Magrum v. Dee Dee's A Tavern, Inc.

Crew III, J.

Appeal from an order of the Supreme Court (Malone, Jr., J.), entered February 13, 2004 in Albany County, which, inter alia, denied defendants’ motions for summary judgment dismissing the complaint.

In December 1997, defendant Dee Dee’s A Tavern, Inc. (hereinafter the Tavern) hired defendant James Burton to entertain its patrons with karaoke performances on Sunday evenings. For such performances, which Burton had been offering at the Tavern for at least two or three years prior to this time, Burton provided his own sound equipment, including two 35-pound speakers. Burton mounted one of the speakers on a tripod and placed the other on top of an electronic dart game located near where patrons typically danced on Sunday evenings. Shortly after Burton finished his performance on the night in question, *826and while plaintiff was dancing with another patron, the speaker sitting atop the dart game fell, struck plaintiff on the head and rendered her unconscious.

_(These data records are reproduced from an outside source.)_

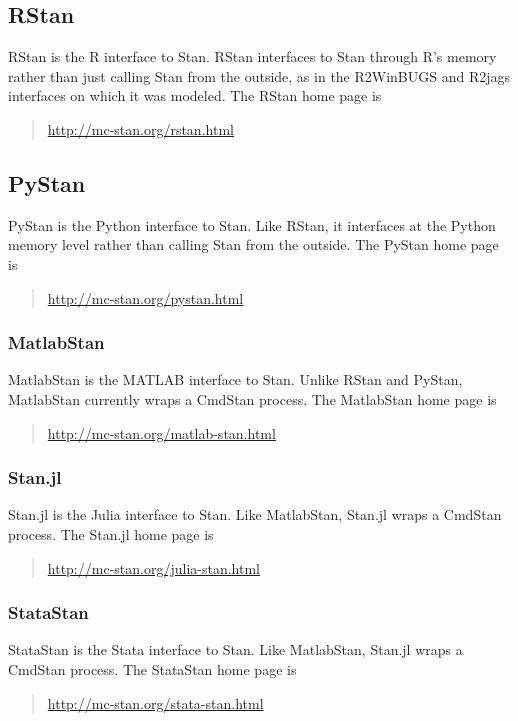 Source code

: \subsection{RStan}

RStan is the R interface to Stan.  RStan interfaces to Stan through
R's memory rather than just calling Stan from the outside, as in the
R2WinBUGS and R2jags interfaces on which it was modeled.  The RStan
home page is
%
\begin{quote}
\url{http://mc-stan.org/rstan.html}
\end{quote}

\subsection{PyStan}

PyStan is the Python interface to Stan.  Like RStan, it interfaces at
the Python memory level rather than calling Stan from the outside.
The PyStan home page is
%
\begin{quote}
\url{http://mc-stan.org/pystan.html}
\end{quote}

\subsubsection{MatlabStan}

MatlabStan is the MATLAB interface to Stan.  Unlike RStan and PyStan,
MatlabStan currently wraps a CmdStan process.  The
MatlabStan home page is
%
\begin{quote}
\url{http://mc-stan.org/matlab-stan.html}
\end{quote}
%

\subsubsection{Stan.jl}

Stan.jl is the Julia interface to Stan.  Like MatlabStan, Stan.jl
wraps a CmdStan process.  The Stan.jl home page is
%
\begin{quote}
\url{http://mc-stan.org/julia-stan.html}
\end{quote}
%

\subsubsection{StataStan}

StataStan is the Stata interface to Stan.  Like MatlabStan, Stan.jl
wraps a CmdStan process.  The StataStan home page is
%
\begin{quote}
\url{http://mc-stan.org/stata-stan.html}
\end{quote}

Plaintiff thereafter commenced this negligence action against the Tavern and Burton. Following joinder of issue and discovery, defendants separately moved for summary judgment dismissing the complaint and the respective cross claims asserted against them. Plaintiff opposed such motions and cross-moved for an extension of the discovery deadline. In a thorough and well-reasoned decision, Supreme Court denied defendants’ respective motions and granted plaintiff’s cross motion—the latter with the proviso that her failure to complete discovery within the time allotted by the court would result in dismissal of her complaint. This appeal by defendants ensued.

We affirm. Supreme Court found, and the record as a whole supports the conclusion, that Burton was an independent contractor. And, to be sure, “ ‘as a general rule, a party who engages an independent contractor is not liable for the independent contractor’s negligence because that party has no right to supervise or control the work being performed’ ” (Harjes v Parisio, 1 AD3d 680, 680 [2003], lv denied 1 NY3d 508 [2004], quoting Richardson v Simone, 275 AD2d 576, 576 [2000]). Nonetheless, as Supreme Court aptly observed, certain exceptions to this general rule exist, including, insofar as is relevant to the instant appeal, where the owner is on notice of a dangerous condition negligently created by the independent contractor and has a reasonable amount of time in which to remedy such condition but fails to do so (see e.g. Toscarelli v Purdy, 217 AD2d 815, 816-817 [1995]; Del Signore v Pyramid Sec. Servs., 147 AD2d 759, 760 [1989]).

Here, there is ample evidence in the record that Burton’s placement of the speaker atop the electronic dart game may well have created a hazardous condition. There is no dispute that the speaker in question, weighing approximately 35 pounds and positioned well above the heads of the Tavern’s patrons, was completely unsecured, i.e., there was nothing, including the composition of its surface, to keep it from sliding off the top of the dart game. Additionally, as noted previously, the dart game was located in the general area where patrons would dance, and there was testimony that patrons playing the dart game would punch, kick or knock into the machine during the course of play. It is equally apparent from the record that the Tavern’s owner was well aware of the placement of the speaker atop the dart game and the fact that it was not secured in any fashion. Indeed, the owner testified that Burton had positioned the *827speaker in this manner for “several years” prior to the incident involving plaintiff. Thus, regardless of whether the speaker was flush against the top of the dart game, as depicted in the photograph contained in the record on appeal, or positioned “kitty corner,” as one of the Tavern’s patrons testified was Burton’s customary practice, the record is more than sufficient to raise a question of fact as to whether Burton created a dangerous condition in the placement of the unsecured speaker and, further, whether the Tavern allowed such condition to persist despite ample opportunity to remedy it. Although the lack of an eyewitness to the accident and plaintiff’s apparent lack of memory of the incident may well pose a problem with regard to causation, plaintiff nevertheless has adduced sufficient circumstantial evidence to survive defendants’ motions for summary judgment dismissing the complaint. Defendants’ remaining contentions, including their assertion that Supreme Court abused it discretion in granting plaintiff additional time to complete discovery, have been examined and found to be lacking in merit.

Cardona, P.J., Mercure, Spain and Carpinello, JJ., concur. Ordered that the order is affirmed, with costs.